··· Provided records
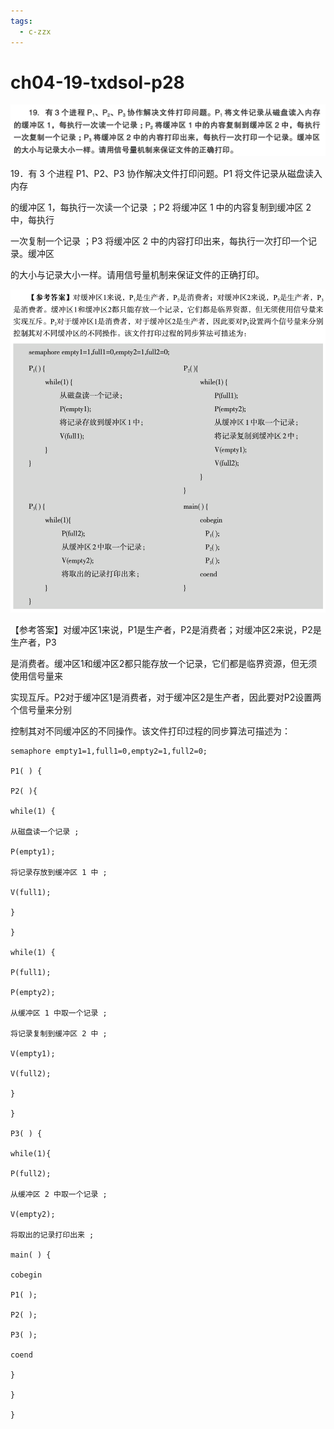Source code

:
 ```yaml
---
tags:
  - c-zzx
---
```


# ch04-19-txdsol-p28


![](../../../0-Misc/final-25sp-zzx/assets/Pasted%20image%2020250529114059.png)

19．有 3 个进程 P1、P2、P3 协作解决文件打印问题。P1 将文件记录从磁盘读入内存

的缓冲区 1，每执行一次读一个记录 ；P2 将缓冲区 1 中的内容复制到缓冲区 2 中，每执行

一次复制一个记录 ；P3 将缓冲区 2 中的内容打印出来，每执行一次打印一个记录。缓冲区

的大小与记录大小一样。请用信号量机制来保证文件的正确打印。

![](../../../0-Misc/final-25sp-zzx/assets/Pasted%20image%2020250529114120.png)

【参考答案】对缓冲区1来说，P1是生产者，P2是消费者；对缓冲区2来说，P2是生产者，P3

是消费者。缓冲区1和缓冲区2都只能存放一个记录，它们都是临界资源，但无须使用信号量来

实现互斥。P2对于缓冲区1是消费者，对于缓冲区2是生产者，因此要对P2设置两个信号量来分别

控制其对不同缓冲区的不同操作。该文件打印过程的同步算法可描述为：

```
semaphore empty1=1,full1=0,empty2=1,full2=0;

P1( ) {

P2( ){

while(1) {

从磁盘读一个记录 ;

P(empty1);

将记录存放到缓冲区 1 中 ;

V(full1);

}

}

while(1) {

P(full1);

P(empty2);

从缓冲区 1 中取一个记录 ;

将记录复制到缓冲区 2 中 ;

V(empty1);

V(full2);

}

}

P3( ) {

while(1){

P(full2);

从缓冲区 2 中取一个记录 ;

V(empty2);

将取出的记录打印出来 ;

main( ) {

cobegin

P1( );

P2( );

P3( );

coend

}

}

}
```
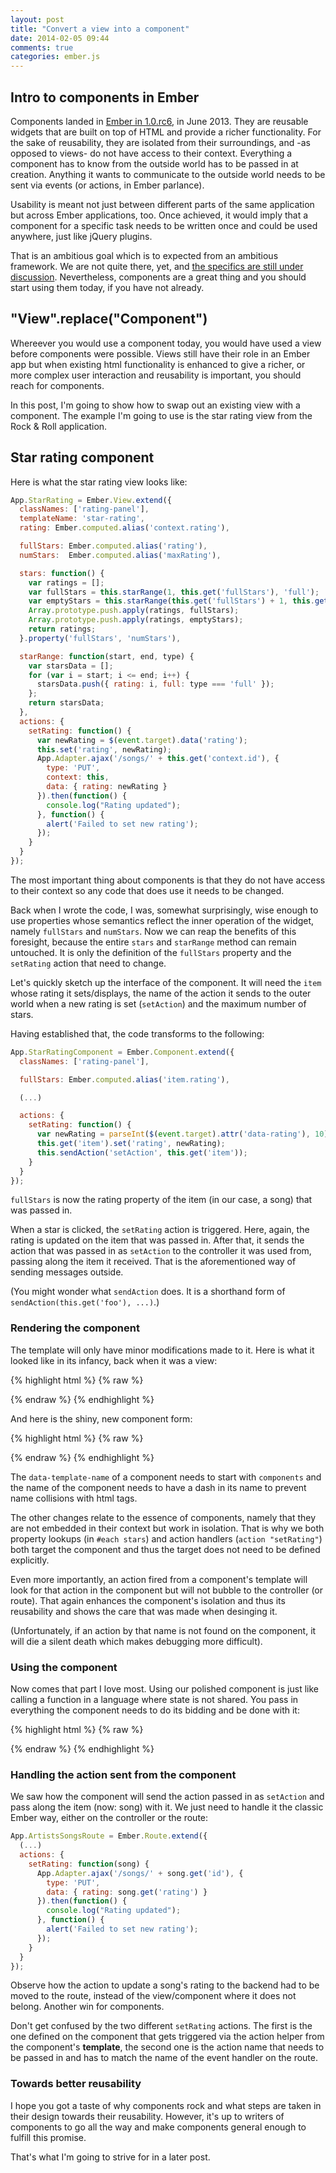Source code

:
 ```yaml
---
layout: post
title: "Convert a view into a component"
date: 2014-02-05 09:44
comments: true
categories: ember.js
---
```


## Intro to components in Ember

Components landed in [Ember in 1.0.rc6][rc6], in June 2013. They are reusable widgets
that are built on top of HTML and provide a richer functionality. For the sake
of reusability, they are isolated from their surroundings, and -as opposed to
views- do not have access to their context. Everything a component has to know
from the outside world has to be passed in at creation. Anything it wants to
communicate to the outside world needs to be sent via events (or actions, in
Ember parlance).

Usability is meant not just between different parts of the same application but
across Ember applications, too. Once achieved, it would imply that a component
for a specific task needs to be written once and could be used anywhere, just
like jQuery plugins.

That is an ambitious goal which is to expected from an ambitious framework. We
are not quite there, yet, and [the specifics are still under discussion][reusable-components].
Nevertheless, components are a great thing and you should start using them
today, if you have not already.

## "View".replace("Component")

Whereever you would use a component today, you would have used a view before
components were possible. Views still have their role in an Ember app but when
existing html functionality is enhanced to give a richer, or more complex user
interaction and reusability is important, you should reach for components.

In this post, I'm going to show how to swap out an existing view with a
component. The example I'm going to use is the star rating view from the Rock &
Roll application.

## Star rating component

Here is what the star rating view looks like:

```js
App.StarRating = Ember.View.extend({
  classNames: ['rating-panel'],
  templateName: 'star-rating',
  rating: Ember.computed.alias('context.rating'),

  fullStars: Ember.computed.alias('rating'),
  numStars:  Ember.computed.alias('maxRating'),

  stars: function() {
    var ratings = [];
    var fullStars = this.starRange(1, this.get('fullStars'), 'full');
    var emptyStars = this.starRange(this.get('fullStars') + 1, this.get('numStars'), 'empty');
    Array.prototype.push.apply(ratings, fullStars);
    Array.prototype.push.apply(ratings, emptyStars);
    return ratings;
  }.property('fullStars', 'numStars'),

  starRange: function(start, end, type) {
    var starsData = [];
    for (var i = start; i <= end; i++) {
      starsData.push({ rating: i, full: type === 'full' });
    };
    return starsData;
  },
  actions: {
    setRating: function() {
      var newRating = $(event.target).data('rating');
      this.set('rating', newRating);
      App.Adapter.ajax('/songs/' + this.get('context.id'), {
        type: 'PUT',
        context: this,
        data: { rating: newRating }
      }).then(function() {
        console.log("Rating updated");
      }, function() {
        alert('Failed to set new rating');
      });
    }
  }
});
```

The most important thing about components is that they do not have access to
their context so any code that does use it needs to be changed.

Back when I wrote the code, I was, somewhat surprisingly, wise enough to use
properties whose semantics reflect the inner operation of the widget, namely
`fullStars` and `numStars`. Now we can reap the benefits of this foresight,
because the entire `stars` and `starRange` method can remain untouched. It is
only the definition of the `fullStars` property and the `setRating` action that
need to change.

Let's quickly sketch up the interface of the component. It will need the `item`
whose rating it sets/displays, the name of the action it sends to the outer
world when a new rating is set (`setAction`) and the maximum number of stars.

Having established that, the code transforms to the following:

```js
App.StarRatingComponent = Ember.Component.extend({
  classNames: ['rating-panel'],

  fullStars: Ember.computed.alias('item.rating'),

  (...)

  actions: {
    setRating: function() {
      var newRating = parseInt($(event.target).attr('data-rating'), 10);
      this.get('item').set('rating', newRating);
      this.sendAction('setAction', this.get('item'));
    }
  }
});
```

`fullStars` is now the rating property of the item (in our case, a song) that was passed in.

When a star is clicked, the `setRating` action is triggered. Here, again, the
rating is updated on the item that was passed in. After that, it sends the
action that was passed in as `setAction` to the controller it was used from,
passing along the item it received.  That is the aforementioned way of sending
messages outside.

(You might wonder what `sendAction` does. It is a shorthand form of
`sendAction(this.get('foo'), ...)`.)

### Rendering the component

The template will only have minor modifications made to it. Here is what it
looked like in its infancy, back when it was a view:

{% highlight html %}
{% raw %}
<script type="text/x-handlebars" data-template-name="star-rating">
  {{#each view.stars}}
    <span {{bind-attr data-rating=rating}}
      {{bind-attr class=":star-rating :glyphicon full:glyphicon-star:glyphicon-star-empty"}}
      {{action "setRating" target=view}}>
    </span>
  {{/each}}
</script>
{% endraw %}
{% endhighlight %}

And here is the shiny, new component form:

{% highlight html %}
{% raw %}
<script type="text/x-handlebars" data-template-name="components/star-rating">
  {{#each stars}}
    <span {{bind-attr data-rating=rating}}
      {{bind-attr class=":star-rating :glyphicon full:glyphicon-star:glyphicon-star-empty"}}
      {{action "setRating"}}>
    </span>
  {{/each}}
</script>
{% endraw %}
{% endhighlight %}

The `data-template-name` of a component needs to start with `components` and the
name of the component needs to have a dash in its name to prevent name
collisions with html tags.

The other changes relate to the essence of components, namely that they are not
embedded in their context but work in isolation. That is why we both property
lookups (in `#each stars`) and action handlers (`action "setRating"`) both target
the component and thus the target does not need to be defined explicitly.

Even more importantly, an action fired from a component's template will look for
that action in the component but will not bubble to the controller (or route).
That again enhances the component's isolation and thus its reusability and shows
the care that was made when desinging it.

(Unfortunately, if an action by that name is not found on the component, it will
die a silent death which makes debugging more difficult).

### Using the component

Now comes that part I love most. Using our polished component is just like
calling a function in a language where state is not shared. You pass in
everything the component needs to do its bidding and be done with it:

{% highlight html %}
{% raw %}
<script type="text/x-handlebars" data-template-name="artists/songs">
  (...)
  {{#each songs}}
    <div class="list-group-item">
      {{title}}
      {{star-rating item=this maxRating=5 setAction="setRating"}}
    </div>
  (...)
  {{/each}}
</script>
{% endraw %}
{% endhighlight %}

### Handling the action sent from the component

We saw how the component will send the action passed in as `setAction` and pass
along the item (now: song) with it. We just need to handle it the classic Ember
way, either on the controller or the route:

``` js
App.ArtistsSongsRoute = Ember.Route.extend({
  (...)
  actions: {
    setRating: function(song) {
      App.Adapter.ajax('/songs/' + song.get('id'), {
        type: 'PUT',
        data: { rating: song.get('rating') }
      }).then(function() {
        console.log("Rating updated");
      }, function() {
        alert('Failed to set new rating');
      });
    }
  }
});
```

Observe how the action to update a song's rating to the backend had to be moved
to the route, instead of the view/component where it does not belong. Another
win for components.

Don't get confused by the two different `setRating` actions. The first is the
one defined on the component that gets triggered via the action helper from the
component's **template**, the second one is the action name that needs to be
passed in and has to match the name of the event handler on the route.

### Towards better reusability

I hope you got a taste of why components rock and what steps are taken in their
design towards their reusability. However, it's up to writers of components to
go all the way and make components general enough to fulfill this promise.

That's what I'm going to strive for in a later post.

[rc6]: http://emberjs.com/blog/2013/06/23/ember-1-0-rc6.html
[reusable-components]: http://discuss.emberjs.com/t/some-ideas-i-had-about-composable-reusable-components/2850
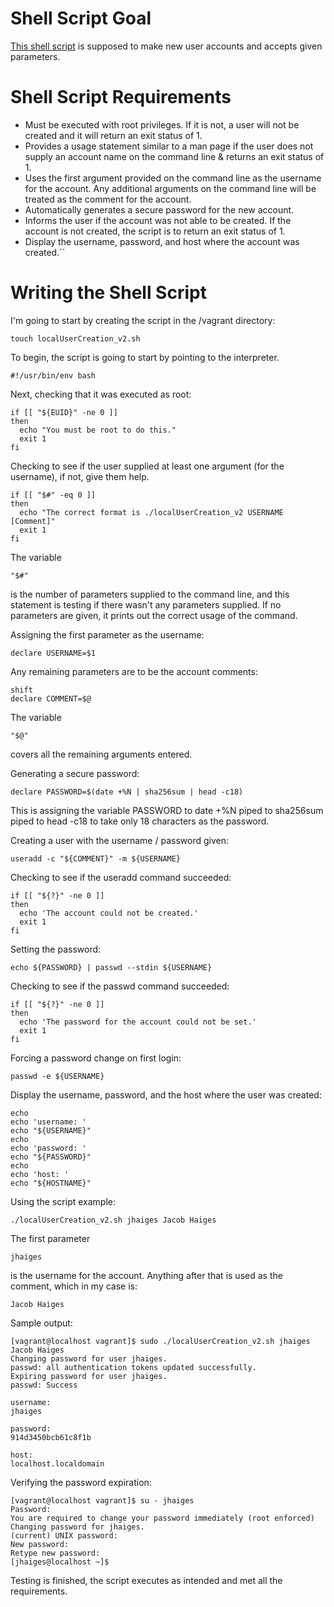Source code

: # Shell Script Goal
[This shell script](../localUserCreation_v2.sh) is supposed to make new user accounts and accepts given parameters.
# Shell Script Requirements
* Must be executed with root privileges. If it is not, a user will not be created and it will return an exit status of 1.
* Provides a usage statement similar to a man page if the user does not supply an account name on the command line & returns an exit status of 1.
* Uses the first argument provided on the command line as the username for the account. Any additional arguments on the command line will be treated as the comment for the account.
* Automatically generates a secure password for the new account.
* Informs the user if the account was not able to be created. If the account is not created, the script is to return an exit status of 1.
* Display the username, password, and host where the account was created.``
# Writing the Shell Script

I'm going to start by creating the script in the /vagrant directory:
```
touch localUserCreation_v2.sh
```
To begin, the script is going to start by pointing to the interpreter.
```
#!/usr/bin/env bash
```
Next, checking that it was executed as root:
```
if [[ "${EUID}" -ne 0 ]]
then
  echo "You must be root to do this."
  exit 1
fi
```
Checking to see if the user supplied at least one argument (for the username), if not, give them help.
```
if [[ "$#" -eq 0 ]]
then
  echo "The correct format is ./localUserCreation_v2 USERNAME [Comment]"
  exit 1
fi
```
The variable
```
"$#"
```
is the number of parameters supplied to the command line, and this statement is testing if there wasn't any parameters supplied. If no parameters are given, it prints out the correct usage of the command.

Assigning the first parameter as the username:
```
declare USERNAME=$1
```
Any remaining parameters are to be the account comments:
```
shift
declare COMMENT=$@
```
The variable
```
"$@"
```
covers all the remaining arguments entered.

Generating a secure password:
```
declare PASSWORD=$(date +%N | sha256sum | head -c18)
```
This is assigning the variable PASSWORD to date +%N piped to sha256sum piped to head -c18 to take only 18 characters as the password.

Creating a user with the username / password given:
```
useradd -c "${COMMENT}" -m ${USERNAME}
```
Checking to see if the useradd command succeeded:
```
if [[ "${?}" -ne 0 ]]
then
  echo 'The account could not be created.'
  exit 1
fi
```

Setting the password:
```
echo ${PASSWORD} | passwd --stdin ${USERNAME}
```

Checking to see if the passwd command succeeded:
```
if [[ "${?}" -ne 0 ]]
then
  echo 'The password for the account could not be set.'
  exit 1
fi
```

Forcing a password change on first login:
```
passwd -e ${USERNAME}
```

Display the username, password, and the host where the user was created:
```
echo
echo 'username: '
echo "${USERNAME}"
echo
echo 'password: '
echo "${PASSWORD}"
echo
echo 'host: '
echo "${HOSTNAME}"
```

Using the script example:
```
./localUserCreation_v2.sh jhaiges Jacob Haiges
```
The first parameter
```
jhaiges
```
is the username for the account.
Anything after that is used as the comment, which in my case is:
```
Jacob Haiges
```
Sample output:
```
[vagrant@localhost vagrant]$ sudo ./localUserCreation_v2.sh jhaiges Jacob Haiges
Changing password for user jhaiges.
passwd: all authentication tokens updated successfully.
Expiring password for user jhaiges.
passwd: Success

username:
jhaiges

password:
914d3450bcb61c8f1b

host:
localhost.localdomain
```
Verifying the password expiration:
```
[vagrant@localhost vagrant]$ su - jhaiges
Password:
You are required to change your password immediately (root enforced)
Changing password for jhaiges.
(current) UNIX password:
New password:
Retype new password:
[jhaiges@localhost ~]$
```
Testing is finished, the script executes as intended and met all the requirements.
······
▶ About this exercise:
Wherever the string "their" occurs in the entries, copy that whole line.

▶ Response area:
of reusability, they are isolated from their surroundings, and -as opposed to
views- do not have access to their context. Everything a component has to know
components were possible. Views still have their role in an Ember app but when
their context so any code that does use it needs to be changed.
embedded in their context but work in isolation. That is why we both property
I hope you got a taste of why components rock and what steps are taken in their
design towards their reusability. However, it's up to writers of components to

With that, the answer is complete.